Odiare l’odio… O amare l’amore?

Sono sempre più convinto che l’amore sia meglio dell’odio. L’odio fa perdere tempo, mentre l’amore lo moltiplica, perché alza i nostri livelli energetici, ci libera e sblocca la nostra creatività. Il che non è poco, considerando che, per motivi che non stiamo ad analizzare e che francamente neanche mi interessano, il mondo sembra essere tutto impostato sull’odio, che al contrario abbassa i nostri livello di energia, spingendoci dentro un circolo vizioso, nel quale a un certo punto sembra impossibile trovare una via d’uscita.

E invece la via d’uscita c’è, eccome. Come sempre, si tratta di prenderci la nostra respons-abilità, ovvero di diventare capaci di rispondere agli stimoli che riceviamo. Nel caso specifico, è utile sviluppare la capacità di essere amorevoli. cioè di pensare in termini di amore, e “inviare” pensieri amorevoli a noi stessi e agli altri.

Mi spingerò oltre: più la situazione e le persone intorno a noi sono (=ci sembrano) odiose e sgradevoli, più amore dobbiamo inviare a quelle persone e a quelle situazioni. Capisco bene che può essere molto complicato. Non dimentichiamo però che si tratta di acquisire un’abitudine, nello specifico un’abitudine che è in netto contrasto con le nostre abitudini quotidiane. Quindi va introdotta gradualmente, usando la consapevolezza.

“Gradualmente” vuol dire che anche questa abitudine va acquisita un po’ come quella all’attività fisica. Se si pretende di passare di botto dal nulla più assoluto ai sei allenamenti da tre ore l’uno in palestra, tutto quello che otterremo sarà un bel po’ di doloretti sparsi per il corpo, accompagnati da una gran voglia di mollare. Occorre dunque andare per gradi.

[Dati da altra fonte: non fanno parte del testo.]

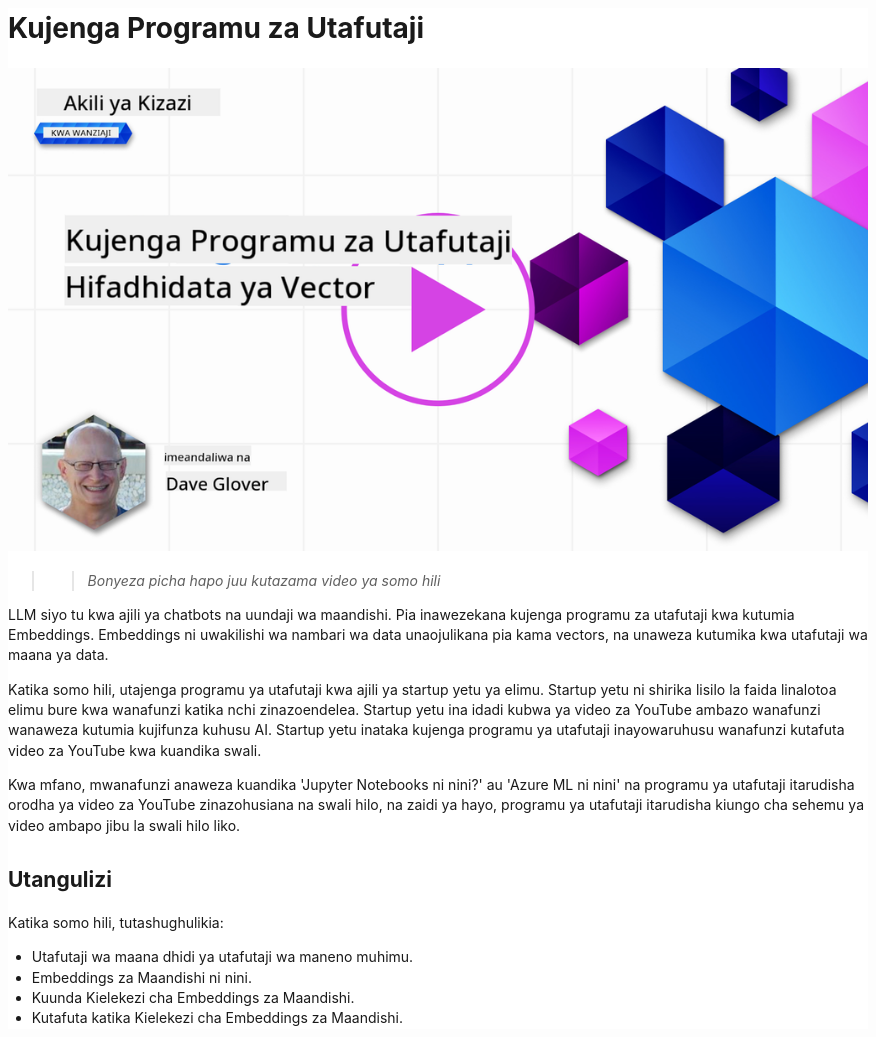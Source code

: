 
# Kujenga Programu za Utafutaji

[![Utangulizi wa AI ya Kizazi na Modeli Kubwa za Lugha](../../../translated_images/08-lesson-banner.8fff48c566dad08a1cbb9f4b4a2c16adfdd288a7bbfffdd30770b466fe08c25c.sw.png)](https://aka.ms/gen-ai-lesson8-gh?WT.mc_id=academic-105485-koreyst)

> > _Bonyeza picha hapo juu kutazama video ya somo hili_

LLM siyo tu kwa ajili ya chatbots na uundaji wa maandishi. Pia inawezekana kujenga programu za utafutaji kwa kutumia Embeddings. Embeddings ni uwakilishi wa nambari wa data unaojulikana pia kama vectors, na unaweza kutumika kwa utafutaji wa maana ya data.

Katika somo hili, utajenga programu ya utafutaji kwa ajili ya startup yetu ya elimu. Startup yetu ni shirika lisilo la faida linalotoa elimu bure kwa wanafunzi katika nchi zinazoendelea. Startup yetu ina idadi kubwa ya video za YouTube ambazo wanafunzi wanaweza kutumia kujifunza kuhusu AI. Startup yetu inataka kujenga programu ya utafutaji inayowaruhusu wanafunzi kutafuta video za YouTube kwa kuandika swali.

Kwa mfano, mwanafunzi anaweza kuandika 'Jupyter Notebooks ni nini?' au 'Azure ML ni nini' na programu ya utafutaji itarudisha orodha ya video za YouTube zinazohusiana na swali hilo, na zaidi ya hayo, programu ya utafutaji itarudisha kiungo cha sehemu ya video ambapo jibu la swali hilo liko.

## Utangulizi

Katika somo hili, tutashughulikia:

- Utafutaji wa maana dhidi ya utafutaji wa maneno muhimu.
- Embeddings za Maandishi ni nini.
- Kuunda Kielekezi cha Embeddings za Maandishi.
- Kutafuta katika Kielekezi cha Embeddings za Maandishi.
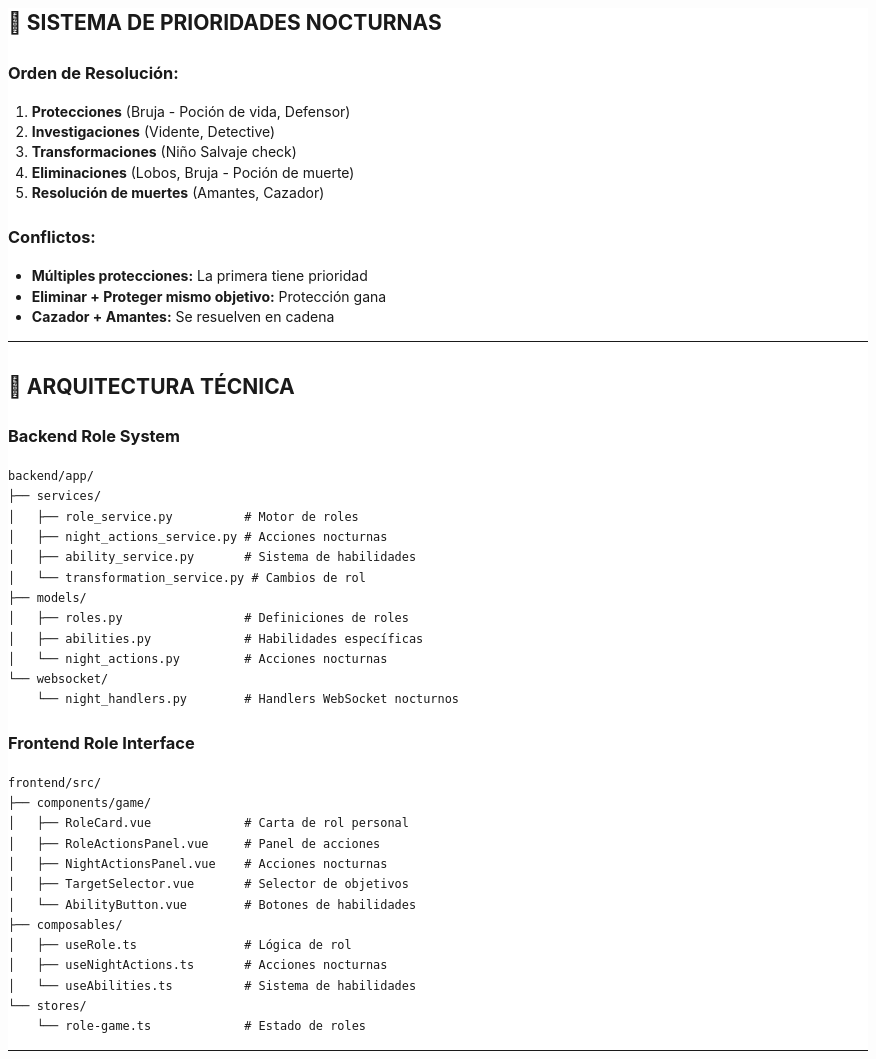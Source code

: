 
## 🎯 SISTEMA DE PRIORIDADES NOCTURNAS

### Orden de Resolución:
1. **Protecciones** (Bruja - Poción de vida, Defensor)
2. **Investigaciones** (Vidente, Detective)
3. **Transformaciones** (Niño Salvaje check)
4. **Eliminaciones** (Lobos, Bruja - Poción de muerte)
5. **Resolución de muertes** (Amantes, Cazador)

### Conflictos:
- **Múltiples protecciones:** La primera tiene prioridad
- **Eliminar + Proteger mismo objetivo:** Protección gana
- **Cazador + Amantes:** Se resuelven en cadena

---

## 🔧 ARQUITECTURA TÉCNICA

### Backend Role System
```
backend/app/
├── services/
│   ├── role_service.py          # Motor de roles
│   ├── night_actions_service.py # Acciones nocturnas
│   ├── ability_service.py       # Sistema de habilidades
│   └── transformation_service.py # Cambios de rol
├── models/
│   ├── roles.py                 # Definiciones de roles
│   ├── abilities.py             # Habilidades específicas
│   └── night_actions.py         # Acciones nocturnas
└── websocket/
    └── night_handlers.py        # Handlers WebSocket nocturnos
```

### Frontend Role Interface
```
frontend/src/
├── components/game/
│   ├── RoleCard.vue             # Carta de rol personal
│   ├── RoleActionsPanel.vue     # Panel de acciones
│   ├── NightActionsPanel.vue    # Acciones nocturnas
│   ├── TargetSelector.vue       # Selector de objetivos
│   └── AbilityButton.vue        # Botones de habilidades
├── composables/
│   ├── useRole.ts               # Lógica de rol
│   ├── useNightActions.ts       # Acciones nocturnas
│   └── useAbilities.ts          # Sistema de habilidades
└── stores/
    └── role-game.ts             # Estado de roles
```

---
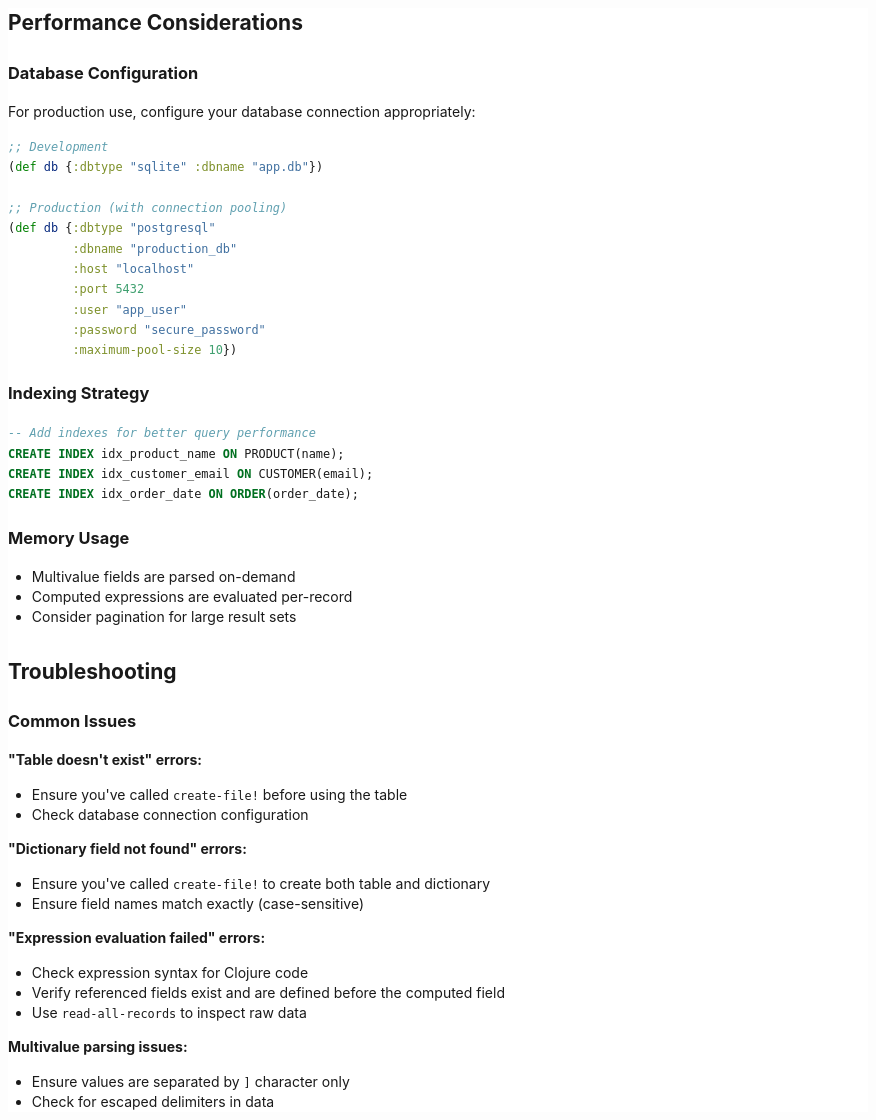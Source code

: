 ## Performance Considerations

### Database Configuration

For production use, configure your database connection appropriately:

```clojure
;; Development
(def db {:dbtype "sqlite" :dbname "app.db"})

;; Production (with connection pooling)
(def db {:dbtype "postgresql"
         :dbname "production_db"
         :host "localhost"
         :port 5432
         :user "app_user"
         :password "secure_password"
         :maximum-pool-size 10})
```

### Indexing Strategy

```sql
-- Add indexes for better query performance
CREATE INDEX idx_product_name ON PRODUCT(name);
CREATE INDEX idx_customer_email ON CUSTOMER(email);
CREATE INDEX idx_order_date ON ORDER(order_date);
```

### Memory Usage

- Multivalue fields are parsed on-demand
- Computed expressions are evaluated per-record
- Consider pagination for large result sets

## Troubleshooting

### Common Issues

**"Table doesn't exist" errors:**
- Ensure you've called `create-file!` before using the table
- Check database connection configuration

**"Dictionary field not found" errors:**
- Ensure you've called `create-file!` to create both table and dictionary
- Ensure field names match exactly (case-sensitive)

**"Expression evaluation failed" errors:**
- Check expression syntax for Clojure code
- Verify referenced fields exist and are defined before the computed field
- Use `read-all-records` to inspect raw data

**Multivalue parsing issues:**
- Ensure values are separated by `]` character only
- Check for escaped delimiters in data
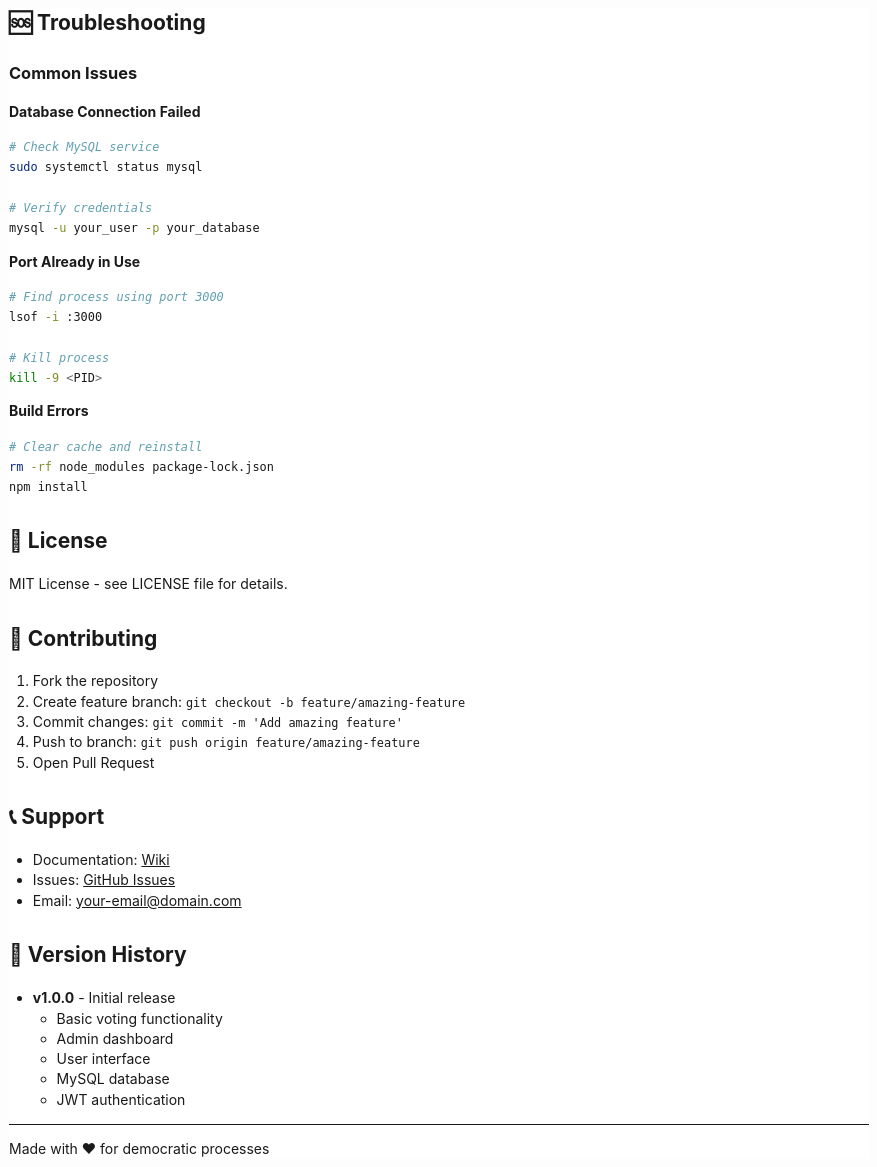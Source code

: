 ## 🆘 Troubleshooting

### Common Issues

**Database Connection Failed**
```bash
# Check MySQL service
sudo systemctl status mysql

# Verify credentials
mysql -u your_user -p your_database
```

**Port Already in Use**
```bash
# Find process using port 3000
lsof -i :3000

# Kill process
kill -9 <PID>
```

**Build Errors**
```bash
# Clear cache and reinstall
rm -rf node_modules package-lock.json
npm install
```

## 📝 License

MIT License - see LICENSE file for details.

## 🤝 Contributing

1. Fork the repository
2. Create feature branch: `git checkout -b feature/amazing-feature`
3. Commit changes: `git commit -m 'Add amazing feature'`
4. Push to branch: `git push origin feature/amazing-feature`
5. Open Pull Request

## 📞 Support

- Documentation: [Wiki](https://github.com/your-username/voting-system/wiki)
- Issues: [GitHub Issues](https://github.com/your-username/voting-system/issues)
- Email: your-email@domain.com

## 🚀 Version History

- **v1.0.0** - Initial release
  - Basic voting functionality
  - Admin dashboard
  - User interface
  - MySQL database
  - JWT authentication

---

Made with ❤️ for democratic processes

Per esempio, si può anche cominciare mettendo una sveglia con promemoria sul cellulare. Tutti i giorni a una data ora… bling! Ci ricorda di amare qualcosa o qualcuno, possibilmente qualcosa o qualcuno che ci dà veramente ma veramente fastidio. In questo modo inizieremo un cammino che ci porterà a migliorare sempre di più la nostra vibrazione.

I risultati saranno molto interessanti. Tanto per cominciare, potremo recuperare il tempo che finora abbiamo perso nell’odiare il prossimo. Tempo che potremo utilizzare per creare qualcosa di costruttivo, per esempio contemplare la bellezza della natura o di un’opera d’arte, se non creare opere d’arte noi stessi o comunque domandarci, per esempio, quale può essere il nostro contributo al mondo.